On May 1, 2015, Resolution 888a/2015/UBTVQH 13, amendments and supplements to Resolution 1269/2011/UBTVQH12 on environmental protection tax, started taking effect. Accordingly, environmental protection tax on gasoline rose from VND1,000/litre to VND3,000/litre; jet fuel rose from VND1,000/litre to VND3,000/litre; diesel from VND500/litre to VND1,500/litre; mazut oil and lubricant climbed from VND300/litre to VND900/litre; grease increased from VND300/kg to VND900/kg.
Under commitments in the ASEAN Trade in Goods Agreement (ATIGA), the ASEAN–China Free Trade Area (ACFTA) and the ASEAN Korea Free Trade Agreement (AKFTA), Vietnam must follow the roadmap of cutting preferential tariffs on oil and petroleum products. According to the roadmap of cutting preferential tariffs on oil under ATIGA, ACFTA and AKFTA agreements, the gap between the current Most Favoured Nation tariff (MFN) and the tariff under those agreements should be 5-35 percent depending on specific category and this gap will be widen in subsequent years.

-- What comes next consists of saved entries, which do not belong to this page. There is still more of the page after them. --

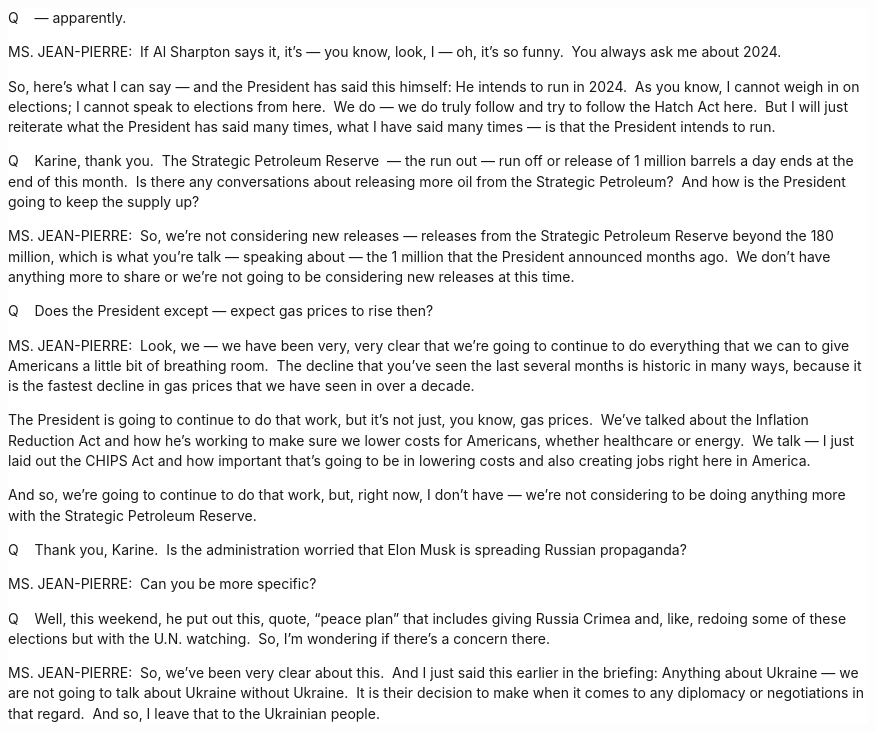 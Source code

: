 Q    — apparently.

MS. JEAN-PIERRE:  If Al Sharpton says it, it’s — you know, look, I — oh,
it’s so funny.  You always ask me about 2024.   
  
So, here’s what I can say — and the President has said this himself: He
intends to run in 2024.  As you know, I cannot weigh in on elections; I
cannot speak to elections from here.  We do — we do truly follow and try
to follow the Hatch Act here.  But I will just reiterate what the
President has said many times, what I have said many times — is that the
President intends to run.  
  
Q    Karine, thank you.  The Strategic Petroleum Reserve  — the run out
— run off or release of 1 million barrels a day ends at the end of this
month.  Is there any conversations about releasing more oil from the
Strategic Petroleum?  And how is the President going to keep the supply
up?  
  
MS. JEAN-PIERRE:  So, we’re not considering new releases — releases from
the Strategic Petroleum Reserve beyond the 180 million, which is what
you’re talk — speaking about — the 1 million that the President
announced months ago.  We don’t have anything more to share or we’re not
going to be considering new releases at this time.  
  
Q    Does the President except — expect gas prices to rise then?  
  
MS. JEAN-PIERRE:  Look, we — we have been very, very clear that we’re
going to continue to do everything that we can to give Americans a
little bit of breathing room.  The decline that you’ve seen the last
several months is historic in many ways, because it is the fastest
decline in gas prices that we have seen in over a decade.  
  
The President is going to continue to do that work, but it’s not just,
you know, gas prices.  We’ve talked about the Inflation Reduction Act
and how he’s working to make sure we lower costs for Americans, whether
healthcare or energy.  We talk — I just laid out the CHIPS Act and how
important that’s going to be in lowering costs and also creating jobs
right here in America.   
  
And so, we’re going to continue to do that work, but, right now, I don’t
have — we’re not considering to be doing anything more with the
Strategic Petroleum Reserve.  
  
Q    Thank you, Karine.  Is the administration worried that Elon Musk is
spreading Russian propaganda?  
  
MS. JEAN-PIERRE:  Can you be more specific?  
  
Q    Well, this weekend, he put out this, quote, “peace plan” that
includes giving Russia Crimea and, like, redoing some of these elections
but with the U.N. watching.  So, I’m wondering if there’s a concern
there.  
  
MS. JEAN-PIERRE:  So, we’ve been very clear about this.  And I just said
this earlier in the briefing: Anything about Ukraine — we are not going
to talk about Ukraine without Ukraine.  It is their decision to make
when it comes to any diplomacy or negotiations in that regard.  And so,
I leave that to the Ukrainian people.  
   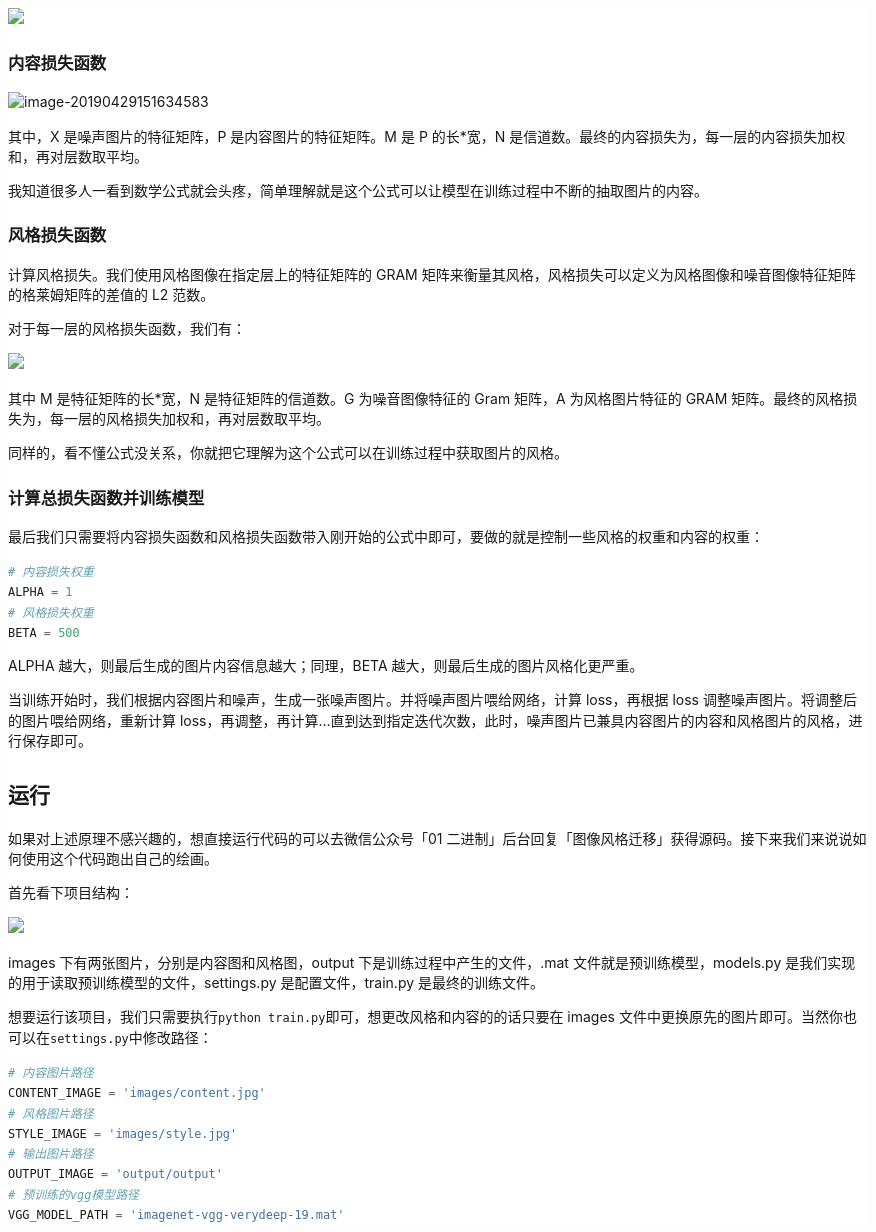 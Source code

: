 ![](http://upload-images.jianshu.io/upload_images/5666077-ce8bc18588bfd81a.jpg?imageMogr2/auto-orient/strip%7CimageView2/2/w/1240)

### 内容损失函数

![image-20190429151634583](http://upload-images.jianshu.io/upload_images/5666077-ba26b2cfd7085d7c.jpg?imageMogr2/auto-orient/strip%7CimageView2/2/w/1240)

其中，X 是噪声图片的特征矩阵，P 是内容图片的特征矩阵。M 是 P 的长\*宽，N 是信道数。最终的内容损失为，每一层的内容损失加权和，再对层数取平均。

我知道很多人一看到数学公式就会头疼，简单理解就是这个公式可以让模型在训练过程中不断的抽取图片的内容。

### 风格损失函数

计算风格损失。我们使用风格图像在指定层上的特征矩阵的 GRAM 矩阵来衡量其风格，风格损失可以定义为风格图像和噪音图像特征矩阵的格莱姆矩阵的差值的 L2 范数。

对于每一层的风格损失函数，我们有：

![](http://upload-images.jianshu.io/upload_images/5666077-02d023bc371abd56.jpg?imageMogr2/auto-orient/strip%7CimageView2/2/w/1240)

其中 M 是特征矩阵的长\*宽，N 是特征矩阵的信道数。G 为噪音图像特征的 Gram 矩阵，A 为风格图片特征的 GRAM 矩阵。最终的风格损失为，每一层的风格损失加权和，再对层数取平均。

同样的，看不懂公式没关系，你就把它理解为这个公式可以在训练过程中获取图片的风格。

### 计算总损失函数并训练模型

最后我们只需要将内容损失函数和风格损失函数带入刚开始的公式中即可，要做的就是控制一些风格的权重和内容的权重：

```python
# 内容损失权重
ALPHA = 1
# 风格损失权重
BETA = 500
```

ALPHA 越大，则最后生成的图片内容信息越大；同理，BETA 越大，则最后生成的图片风格化更严重。

当训练开始时，我们根据内容图片和噪声，生成一张噪声图片。并将噪声图片喂给网络，计算 loss，再根据 loss 调整噪声图片。将调整后的图片喂给网络，重新计算 loss，再调整，再计算…直到达到指定迭代次数，此时，噪声图片已兼具内容图片的内容和风格图片的风格，进行保存即可。

## 运行

如果对上述原理不感兴趣的，想直接运行代码的可以去微信公众号「01 二进制」后台回复「图像风格迁移」获得源码。接下来我们来说说如何使用这个代码跑出自己的绘画。

首先看下项目结构：

![](http://upload-images.jianshu.io/upload_images/5666077-85ad0639285e8eba.jpg?imageMogr2/auto-orient/strip%7CimageView2/2/w/1240)

images 下有两张图片，分别是内容图和风格图，output 下是训练过程中产生的文件，.mat 文件就是预训练模型，models.py 是我们实现的用于读取预训练模型的文件，settings.py 是配置文件，train.py 是最终的训练文件。

想要运行该项目，我们只需要执行`python train.py`即可，想更改风格和内容的的话只要在 images 文件中更换原先的图片即可。当然你也可以在`settings.py`中修改路径：

```python
# 内容图片路径
CONTENT_IMAGE = 'images/content.jpg'
# 风格图片路径
STYLE_IMAGE = 'images/style.jpg'
# 输出图片路径
OUTPUT_IMAGE = 'output/output'
# 预训练的vgg模型路径
VGG_MODEL_PATH = 'imagenet-vgg-verydeep-19.mat'
```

Thus, one commodity (oil) will have different tariffs (MFN, ATIGA, ACFTA, AKFTA), posing risk to the state budget, as well as to the national economy when petroleum exporters increase price. In order to have one level of oil tariff only, the MFN must be adjusted to equal the most preferential tariffs under international commitments (ATIGA). This will definitely create a negative impact, shrinking state budget revenues.
According to the Ministry of Finance, the increase of environmental protection tax will not raise prices of domestic petrol and oil as in the same ground with global oil prices, tax structure in petrol price does not increase but reduce (the increase of environmental protection tax still lower than the decrease of tariffs following international commitments). Moreover, the increase of environmental protection tax for petrol is consistent with the objective of environmental taxes, which is attacking on commodities adversely affecting the environment (gasoline is a product containing chemicals, which can cause adverse impacts on the environment at a large scale, therefore, it’s necessary to regulate high taxes on gasoline - previously, Resolution 1269/2011/UBTVQH12 only regulates environmental protection tax rate for petrol at minimum in the tax bracket and on the same level with the fuel cost is for the purpose to not disturb the management of revenue and expenditure when switching from fuel fees to environmental protection tax on petrol).
Based on the environmental protection tax on gasoline passed by the Standing Committee of the National Assembly, the Ministry of Finance will implement policies of gasoline tariff accordingly so that the people will benefit when world gas prices fall.
Even when added the increased environmental protection tax on gasoline (VND2,000/litre), Ron 92 gasoline price of Vietnam is still lower than some countries in the region.